Forget the checkboxes, make your security BLISS

When it comes to cybersecurity approaches, there are two main camps. One is rooted in the traditional defense-focused mindset, very common among security professionals. We have to make our internal assets impenetrable to the attackers! We have to close every gap they can sneak through, eliminate all vulnerabilities! This mindset leads to a heavy handed process that is poorly understood by engineering teams. Security becomes something that’s a concern for the security team only. It’s us vs them. It’s not helped by the fact that the software engineers themselves are often seen as a potential threat, with corresponding, very obvious protections to counter it.

The second camp recognizes that this traditional approach to security is costly. It slows everything down and adds extra steps no one really understands. And for what? Most businesses can get away without thinking about security until their first serious incident, which may or may not happen and if it does happen, maybe it won’t happen this year. It’s a risk that a lot of companies are willing to take. But then those pesky regulators demand that businesses protect their users’ data and insurance companies offer enticing discounts for those who implement certain traditional cybersecurity practices.

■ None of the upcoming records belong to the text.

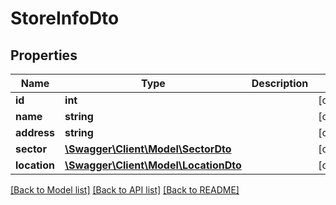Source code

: # StoreInfoDto

## Properties
Name | Type | Description | Notes
------------ | ------------- | ------------- | -------------
**id** | **int** |  | [optional] 
**name** | **string** |  | [optional] 
**address** | **string** |  | [optional] 
**sector** | [**\Swagger\Client\Model\SectorDto**](SectorDto.md) |  | [optional] 
**location** | [**\Swagger\Client\Model\LocationDto**](LocationDto.md) |  | [optional] 

[[Back to Model list]](../README.md#documentation-for-models) [[Back to API list]](../README.md#documentation-for-api-endpoints) [[Back to README]](../README.md)


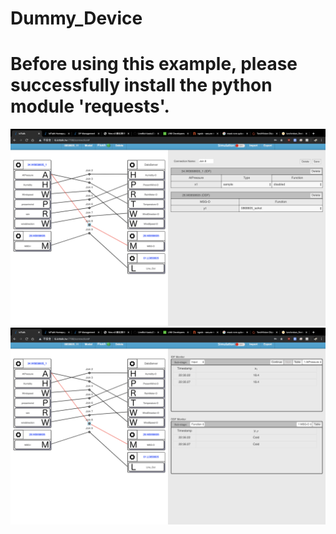 # Dummy_Device
# Before using this example, please successfully install the python module 'requests'.

![image](https://github.com/HuangJyunKai/IoT_LineBOT/blob/master/%E6%88%AA%E5%9C%96%202019-12-11%20%E4%B8%8B%E5%8D%8810.35.23.png)
![image](https://github.com/HuangJyunKai/IoT_LineBOT/blob/master/%E6%88%AA%E5%9C%96%202019-12-11%20%E4%B8%8B%E5%8D%8810.35.32.png)

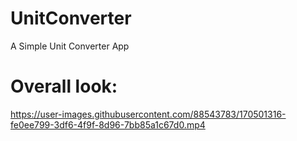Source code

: UnitConverter
===================
A Simple Unit Converter App

Overall look:
=======================

https://user-images.githubusercontent.com/88543783/170501316-fe0ee799-3df6-4f9f-8d96-7bb85a1c67d0.mp4

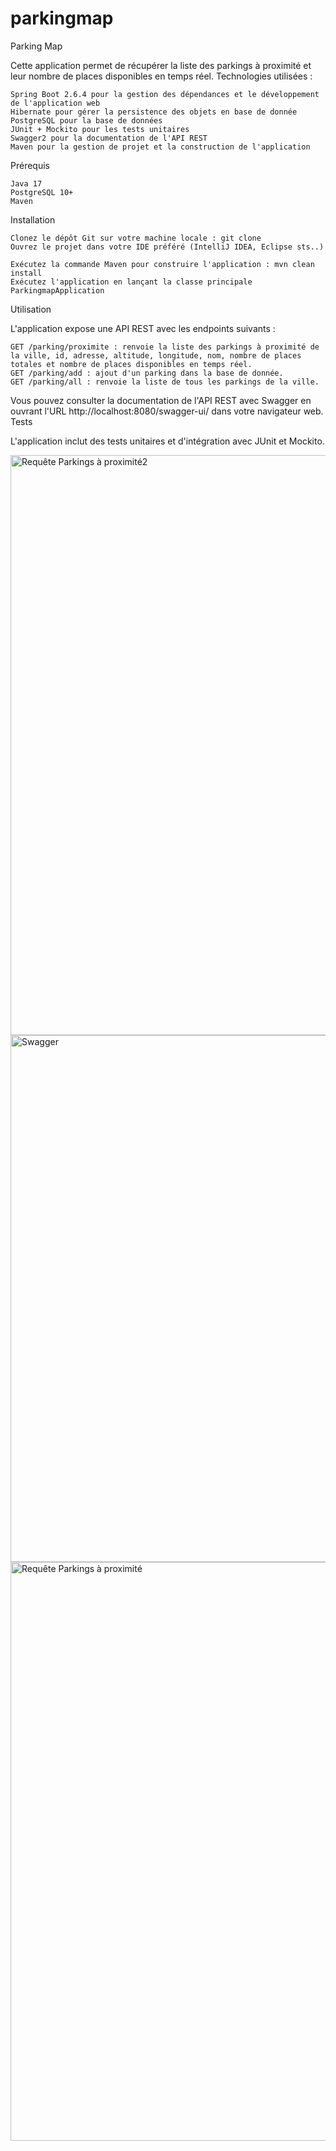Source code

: # parkingmap
Parking Map

Cette application permet de récupérer la liste des parkings à proximité et leur nombre de places disponibles en temps réel.
Technologies utilisées :

    Spring Boot 2.6.4 pour la gestion des dépendances et le développement de l'application web
    Hibernate pour gérer la persistence des objets en base de donnée
    PostgreSQL pour la base de données
    JUnit + Mockito pour les tests unitaires
    Swagger2 pour la documentation de l'API REST
    Maven pour la gestion de projet et la construction de l'application

Prérequis

    Java 17
    PostgreSQL 10+
    Maven

Installation

    Clonez le dépôt Git sur votre machine locale : git clone 
    Ouvrez le projet dans votre IDE préféré (IntelliJ IDEA, Eclipse sts..)

    Exécutez la commande Maven pour construire l'application : mvn clean install
    Exécutez l'application en lançant la classe principale ParkingmapApplication

Utilisation

L'application expose une API REST avec les endpoints suivants :

    GET /parking/proximite : renvoie la liste des parkings à proximité de la ville, id, adresse, altitude, longitude, nom, nombre de places totales et nombre de places disponibles en temps réel.
    GET /parking/add : ajout d'un parking dans la base de donnée.
    GET /parking/all : renvoie la liste de tous les parkings de la ville.

Vous pouvez consulter la documentation de l'API REST avec Swagger en ouvrant l'URL http://localhost:8080/swagger-ui/ dans votre navigateur web.
Tests

L'application inclut des tests unitaires et d'intégration avec JUnit et Mockito.


<img width="928" alt="Requête Parkings à proximité2" src="https://user-images.githubusercontent.com/41145526/224035047-c8f496c4-4a48-4780-b020-4fa2f4790310.PNG">
<img width="843" alt="Swagger" src="https://user-images.githubusercontent.com/41145526/224035052-f138dc08-848d-4c71-ae41-e989ee950816.PNG">
<img width="926" alt="Requête Parkings à proximité" src="https://user-images.githubusercontent.com/41145526/224035054-7d4bb24f-07ea-4d7f-a130-822261b20c06.PNG">
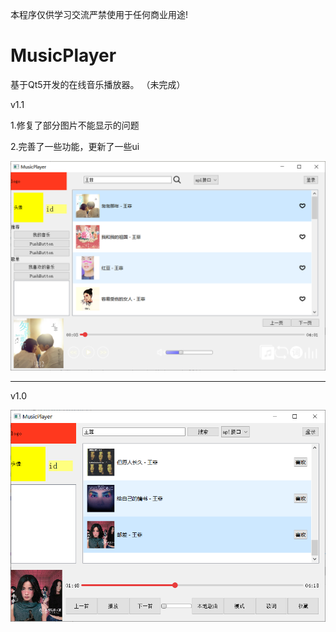 本程序仅供学习交流严禁使用于任何商业用途!
# MusicPlayer
基于Qt5开发的在线音乐播放器。 （未完成）

v1.1

1.修复了部分图片不能显示的问题

2.完善了一些功能，更新了一些ui

![image](https://github.com/buyanqifan/MusicPlayer/blob/master/image/pic/picv1.1.png)


------------------------------------------------------------
v1.0

![image](https://github.com/buyanqifan/MusicPlayer/blob/master/image/pic/picv1.0.png)
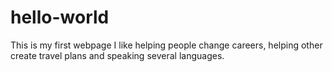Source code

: # hello-world
This is my first webpage
I like helping people change careers, helping other create travel plans and speaking several languages. 
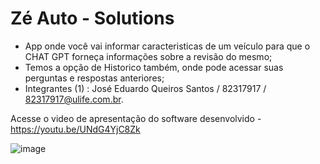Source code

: # Zé Auto - Solutions

- App onde você vai informar caracteristicas de um veículo para que o CHAT GPT forneça informações sobre a revisão do mesmo;
- Temos a opção de Historico também, onde pode acessar suas perguntas e respostas anteriores;
- Integrantes (1) : José Eduardo Queiros Santos / 82317917 / 82317917@ulife.com.br.

Acesse o video de apresentação do software desenvolvido - https://youtu.be/UNdG4YjC8Zk

![image](https://github.com/Ze-Edu/projeto-ze-auto/assets/75598729/2820a6db-379b-4fdd-bde3-3c329bdcb358)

What ends up happening is some flavor of security theater where we do things that sure look good on paper, but that don’t actually make us more secure. Security becomes a set of checkboxes to file and forget.

Neither camp is right. With the sheer amount of attacks carried out on everything that’s connected to the internet and with the amount of resources poured into cyber crime by certain nation states, every software system will get compromised eventually. Ignoring this may pay off in the short term, and keeps paying off when the alternative is to require a team of security specialists and practices that slow every engineer down. But what if there was a third way, a pragmatic way, that actually improves your security while being easy to grasp by every engineer? And what if that way was so cheap to implement that it changes your traditional risk equation? What if you could make your security BLISS?

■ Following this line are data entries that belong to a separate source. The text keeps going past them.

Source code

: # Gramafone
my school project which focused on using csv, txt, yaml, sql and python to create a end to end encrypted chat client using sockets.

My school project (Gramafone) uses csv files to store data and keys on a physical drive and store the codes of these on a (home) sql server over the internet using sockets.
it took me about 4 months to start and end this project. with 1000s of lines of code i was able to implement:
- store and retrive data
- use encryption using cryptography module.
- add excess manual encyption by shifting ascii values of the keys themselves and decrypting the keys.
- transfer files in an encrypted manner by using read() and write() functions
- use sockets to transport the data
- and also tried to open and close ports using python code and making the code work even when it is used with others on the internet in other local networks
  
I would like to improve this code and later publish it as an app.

This may be disappointing, but it’s not the latest, coolest product nor a service you can pay for and keep ignoring the topic. BLISS is a framework that helps you think about security in a healthy, pragmatic way so that you don’t have to spend a whooping 13% of your IT budget on security with mixed results. It stands for Bulkheads, Levels, Impact, Simplicity, and pit of Success. Let’s dive into details of what this means.

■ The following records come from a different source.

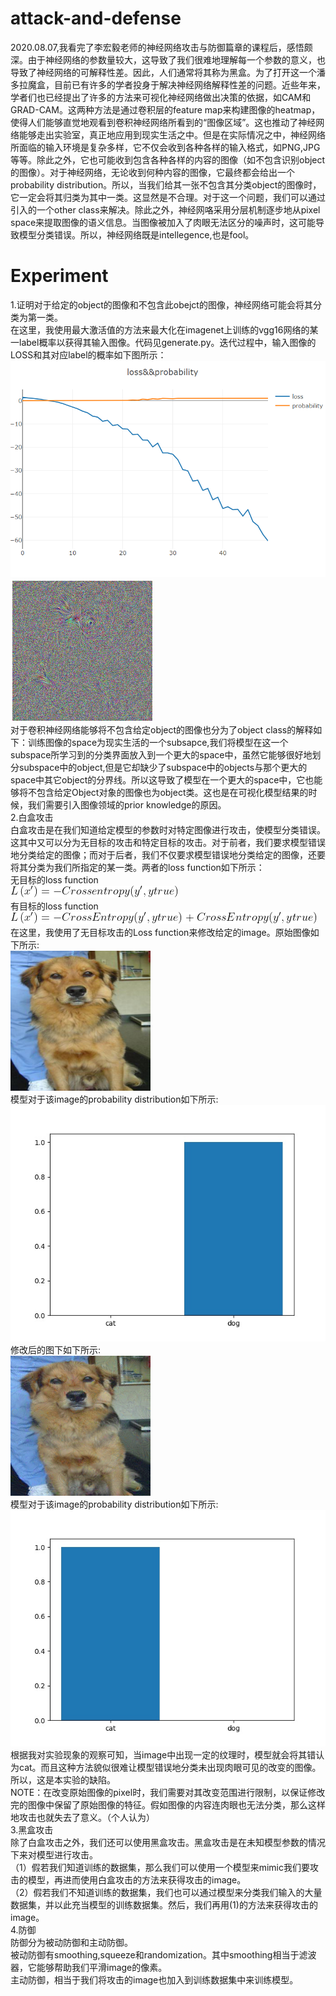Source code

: # attack-and-defense
2020.08.07,我看完了李宏毅老师的神经网络攻击与防御篇章的课程后，感悟颇深。由于神经网络的参数量较大，这导致了我们很难地理解每一个参数的意义，也导致了神经网络的可解释性差。因此，人们通常将其称为黑盒。为了打开这一个潘多拉魔盒，目前已有许多的学者投身于解决神经网络解释性差的问题。近些年来，学者们也已经提出了许多的方法来可视化神经网络做出决策的依据，如CAM和GRAD-CAM。这两种方法是通过卷积层的feature map来构建图像的heatmap，使得人们能够直觉地观看到卷积神经网络所看到的“图像区域”。这也推动了神经网络能够走出实验室，真正地应用到现实生活之中。但是在实际情况之中，神经网络所面临的输入环境是复杂多样，它不仅会收到各种各样的输入格式，如PNG,JPG等等。除此之外，它也可能收到包含各种各样的内容的图像（如不包含识别object的图像）。对于神经网络，无论收到何种内容的图像，它最终都会给出一个probability distribution。所以，当我们给其一张不包含其分类object的图像时，它一定会将其归类为其中一类。这显然是不合理。对于这一个问题，我们可以通过引入的一个other class来解决。除此之外，神经网咯采用分层机制逐步地从pixel space来提取图像的语义信息。当图像被加入了肉眼无法区分的噪声时，这可能导致模型分类错误。所以，神经网络既是intellegence,也是fool。
# Experiment
1.证明对于给定的object的图像和不包含此obejct的图像，神经网络可能会将其分类为第一类。  
在这里，我使用最大激活值的方法来最大化在imagenet上训练的vgg16网络的某一label概率以获得其输入图像。代码见generate.py。迭代过程中，输入图像的LOSS和其对应label的概率如下图所示：  
![image](image/loss&&probability.PNG)  
![image](image/visdom_image.jpg)  
对于卷积神经网络能够将不包含给定object的图像也分为了object class的解释如下：训练图像的space为现实生活的一个subsapce,我们将模型在这一个subspace所学习到的分类界面放入到一个更大的space中，虽然它能够很好地划分subspace中的object,但是它却缺少了subspace中的objects与那个更大的space中其它object的分界线。所以这导致了模型在一个更大的space中，它也能够将不包含给定Object对象的图像也为object类。这也是在可视化模型结果的时候，我们需要引入图像领域的prior knowledge的原因。  
2.白盒攻击  
白盒攻击是在我们知道给定模型的参数时对特定图像进行攻击，使模型分类错误。这其中又可以分为无目标的攻击和特定目标的攻击。对于前者，我们要求模型错误地分类给定的图像；而对于后者，我们不仅要求模型错误地分类给定的图像，还要将其分类为我们所指定的某一类。两者的loss function如下所示：  
无目标的loss function  
![image](data/non-target.gif)  
有目标的loss function  
![image](data/target.gif)  
在这里，我使用了无目标攻击的Loss function来修改给定的image。原始图像如下所示:  
![image](data/raw.jpg)  
模型对于该image的probability distribution如下所示:  
![image](data/raw_probability_distribution.jpg)  
修改后的图下如下所示:  
![image](data/res.jpg)  
模型对于该image的probability distribution如下所示:  
![image](data/probability_distribution.jpg)  
根据我对实验现象的观察可知，当image中出现一定的纹理时，模型就会将其错认为cat。而且这种方法貌似很难让模型错误地分类未出现肉眼可见的改变的图像。所以，这是本实验的缺陷。  
NOTE：在改变原始图像的pixel时，我们需要对其改变范围进行限制，以保证修改完的图像中保留了原始图像的特征。假如图像的内容连肉眼也无法分类，那么这样地攻击也就失去了意义。（个人认为）  
3.黑盒攻击  
除了白盒攻击之外，我们还可以使用黑盒攻击。黑盒攻击是在未知模型参数的情况下来对模型进行攻击。  
（1）假若我们知道训练的数据集，那么我们可以使用一个模型来mimic我们要攻击的模型，再进而使用白盒攻击的方法来获得攻击的image。  
（2）假若我们不知道训练的数据集，我们也可以通过模型来分类我们输入的大量数据集，并以此充当模型的训练数据集。然后，我们再用(1)的方法来获得攻击的image。  
4.防御  
防御分为被动防御和主动防御。  
被动防御有smoothing,squeeze和randomization。其中smoothing相当于滤波器，它能够帮助我们平滑image的像素。  
主动防御，相当于我们将攻击的image也加入到训练数据集中来训练模型。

Bulkheads - limiting the blast radius

Bulkheads are a feature on all submarines (well, maybe not Titan) — where in case a section of a ship has some catastrophic failure, it gets sealed so that the problem doesn’t spread to other sections. We can use the same principle in software security — if a part of our system gets compromised, we should be able to seal that part off, or remove it so that the problem is contained. Think of it as limiting the blast radius.

The ability to isolate, turn off, and swap or redeploy a component of a system in the event of an attack could make a difference between a total hard down of production and only a partial loss of functionality. It is also something that costs almost nothing to introduce, as long as it’s been considered when designing the system. Good security starts with architecture and this is a great example. The extent to which this principle can be applied and its effectiveness are going to be constrained by your architecture choices.

In the case of microservice architectures, where each service is deployed independently and services are communicating solely through REST APIs, the service boundaries are our natural bulkheads. The risk of the whole system going down when one microservice gets compromised is very small and the ability to redeploy the service quickly further minimizes the risk. In the case of a monolith, we don’t have this capability available, so we need to get more creative with placing our bulkheads. Things like deploying separate instances for different customers or using containers would be good examples.

Regardless of architecture choices, it’s worth adding isolation to the infrastructure to limit the impact when some part of it inevitably gets compromised. Consider having separate git repositories for different projects, and separate cloud accounts for deploying different environments and modules, each with separate access controls only authorizing people involved in respective work. That sort of separation can be added without great effort even for legacy software.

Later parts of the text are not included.